4. Make sure you have enough inventory
Once you determine which items are exempt during the sales tax holiday in your state, be prepared to have sufficient inventory to meet customer needs. As with any inventory purchases, you want to have enough on hand so you don't run out during the peak sales period (the sales tax holiday), but not so much that you have too much left over after the holiday ends.

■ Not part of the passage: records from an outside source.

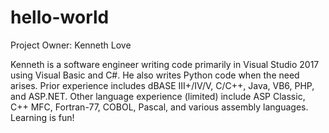 # hello-world

Project Owner: Kenneth Love

Kenneth is a software engineer writing code primarily in Visual Studio 2017 using Visual Basic and C#.  He also writes Python code when the need arises.  Prior experience includes dBASE III+/IV/V, C/C++, Java, VB6, PHP, and ASP.NET.  Other language experience (limited) include ASP Classic, C++ MFC, Fortran-77, COBOL, Pascal, and various assembly languages.  Learning is fun!
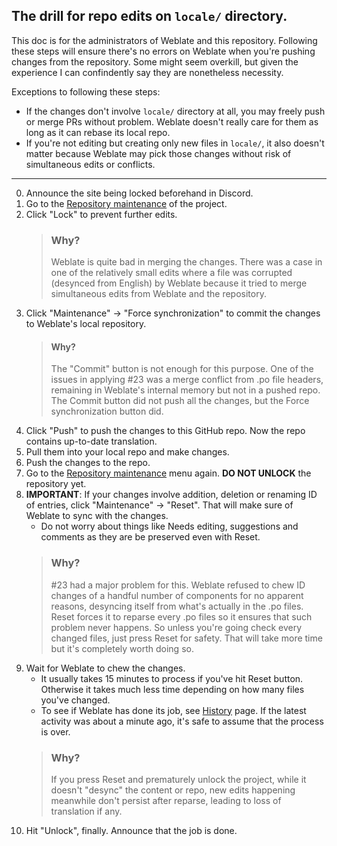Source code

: ## The drill for repo edits on `locale/` directory.

This doc is for the administrators of Weblate and this repository. Following these steps will ensure there's no errors
on Weblate when you're pushing changes from the repository. Some might seem overkill, but given the experience
I can confindently say they are nonetheless necessity.

Exceptions to following these steps:
* If the changes don't involve `locale/` directory at all, you may freely push or merge PRs without problem.
  Weblate doesn't really care for them as long as it can rebase its local repo.
* If you're not editing but creating only new files in `locale/`, it also doesn't matter because Weblate may pick
  those changes without risk of simultaneous edits or conflicts.
  
---

0. Announce the site being locked beforehand in Discord.
1. Go to the [Repository maintenance](https://weblate.hyperq.be/projects/ftl-multiverse/#repository) of the project.
2. Click "Lock" to prevent further edits.
   > ### Why?
   > Weblate is quite bad in merging the changes. There was a case in one of the relatively small edits where a file
   > was corrupted (desynced from English) by Weblate because it tried to merge simultaneous edits from Weblate
   > and the repository.
3. Click "Maintenance" -> "Force synchronization" to commit the changes to Weblate's local repository.
   > #### Why?
   > The "Commit" button is not enough for this purpose. One of the issues in applying #23 was a merge conflict from
   > .po file headers, remaining in Weblate's internal memory but not in a pushed repo.
   > The Commit button did not push all the changes, but the Force synchronization button did.
4. Click "Push" to push the changes to this GitHub repo. Now the repo contains up-to-date translation.
5. Pull them into your local repo and make changes.
6. Push the changes to the repo.
7. Go to the [Repository maintenance](https://weblate.hyperq.be/projects/ftl-multiverse/#repository) menu again.
   **DO NOT UNLOCK** the repository yet.
8. **IMPORTANT**: If your changes involve addition, deletion or renaming ID of entries, click "Maintenance" -> "Reset".
   That will make sure of Weblate to sync with the changes.
   * Do not worry about things like Needs editing, suggestions and comments as they are be preserved even with Reset.
   > ### Why?
   > #23 had a major problem for this. Weblate refused to chew ID changes of a handful number of components
   > for no apparent reasons, desyncing itself from what's actually in the .po files. Reset forces it to reparse
   > every .po files so it ensures that such problem never happens. So unless you're going check every changed files,
   > just press Reset for safety. That will take more time but it's completely worth doing so.
9. Wait for Weblate to chew the changes.
   * It usually takes 15 minutes to process if you've hit Reset button. Otherwise it takes much less time depending on
     how many files you've changed.
   * To see if Weblate has done its job, see [History](https://weblate.hyperq.be/projects/ftl-multiverse/#history) page.
     If the latest activity was about a minute ago, it's safe to assume that the process is over.
   > ### Why?
   > If you press Reset and prematurely unlock the project, while it doesn't "desync" the content or repo, new edits happening
   > meanwhile don't persist after reparse, leading to loss of translation if any.
10. Hit "Unlock", finally. Announce that the job is done.
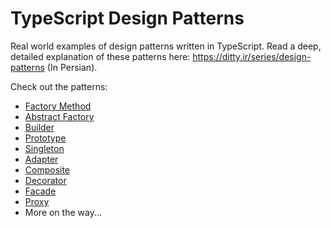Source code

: # TypeScript Design Patterns
Real world examples of design patterns written in TypeScript. Read a deep, detailed explanation of these patterns here: https://ditty.ir/series/design-patterns (In Persian).

Check out the patterns:
- [Factory Method](https://github.com/AliN11/typescript-design-patterns/blob/main/patterns/factory-method.ts)
- [Abstract Factory](https://github.com/AliN11/typescript-design-patterns/blob/main/patterns/abstract-factory.ts)
- [Builder](https://github.com/AliN11/typescript-design-patterns/blob/main/patterns/builder.ts)
- [Prototype](https://github.com/AliN11/typescript-design-patterns/blob/main/patterns/prototype.ts)
- [Singleton](https://github.com/AliN11/typescript-design-patterns/blob/main/patterns/singleton.ts)
- [Adapter](https://github.com/AliN11/typescript-design-patterns/blob/main/patterns/adapter.ts)
- [Composite](https://github.com/AliN11/typescript-design-patterns/blob/main/patterns/composite.ts)
- [Decorator](https://github.com/AliN11/typescript-design-patterns/blob/main/patterns/decorator.ts)
- [Facade](https://github.com/AliN11/typescript-design-patterns/blob/main/patterns/facade.ts)
- [Proxy](https://github.com/AliN11/typescript-design-patterns/blob/main/patterns/proxy.ts)
- More on the way...
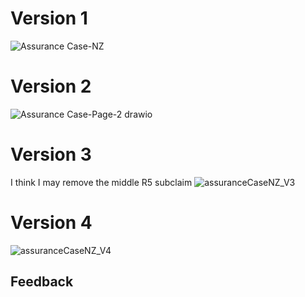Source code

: # Version 1
![Assurance Case-NZ](https://user-images.githubusercontent.com/63809979/136254563-6dbc4057-470d-45d3-9e8e-ceef6d361aeb.png)

# Version 2
![Assurance Case-Page-2 drawio](https://user-images.githubusercontent.com/63809979/136254674-d00375cb-2ac3-4e82-914e-6cd564b0a514.png)

# Version 3
I think I may remove the middle R5 subclaim
![assuranceCaseNZ_V3](https://user-images.githubusercontent.com/63809979/136419588-b99552e3-f18a-4a2b-bf58-4609601b0ce9.png)

# Version 4
![assuranceCaseNZ_V4](https://user-images.githubusercontent.com/63809979/136455787-499a11ec-7bd7-437e-8fbf-3b519638ba6d.png)

## Feedback
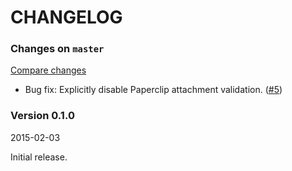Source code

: # CHANGELOG

### Changes on `master`

[Compare changes](https://github.com/codevise/pageflow-chart/compare/v0.1.0...master)

- Bug fix: Explicitly disable Paperclip attachment validation.
  ([#5](https://github.com/codevise/pageflow-chart/pull/5))

### Version 0.1.0

2015-02-03

Initial release.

5. Know how to deal with gift cards and discount codes during the tax holiday
Some sales are not immediate; they are made pursuant to gift cards, rain checks, or layaway sales. Determine the rules in your state regarding sales tax holidays with respect to these purchase arrangements. In Florida, for example, there's no sales tax relief on the purchase of the gift card. But if it's used to buy exempt items during the sales tax holiday, then the sales tax isn't imposed on what's purchased. If, during a sales tax holiday, you run out of exempt items and issue a rain check that's redeemed after the holiday ends, you must collect sales tax on the item or items; the exemption doesn't attach to the rain check.
However, sales made under a layaway plan can benefit from the sales tax holiday. As long as the sale is made during a sales tax holiday, the item is exempt even though a final payment is made after the holiday ends.
Some tax experts argue that a sales tax holiday is merely a way to shift the time when consumers buy what they need. Others say they can be a boon to small retailers. Regardless, if you live in a state where they take place, be sure to understand your tax obligations and plan ahead.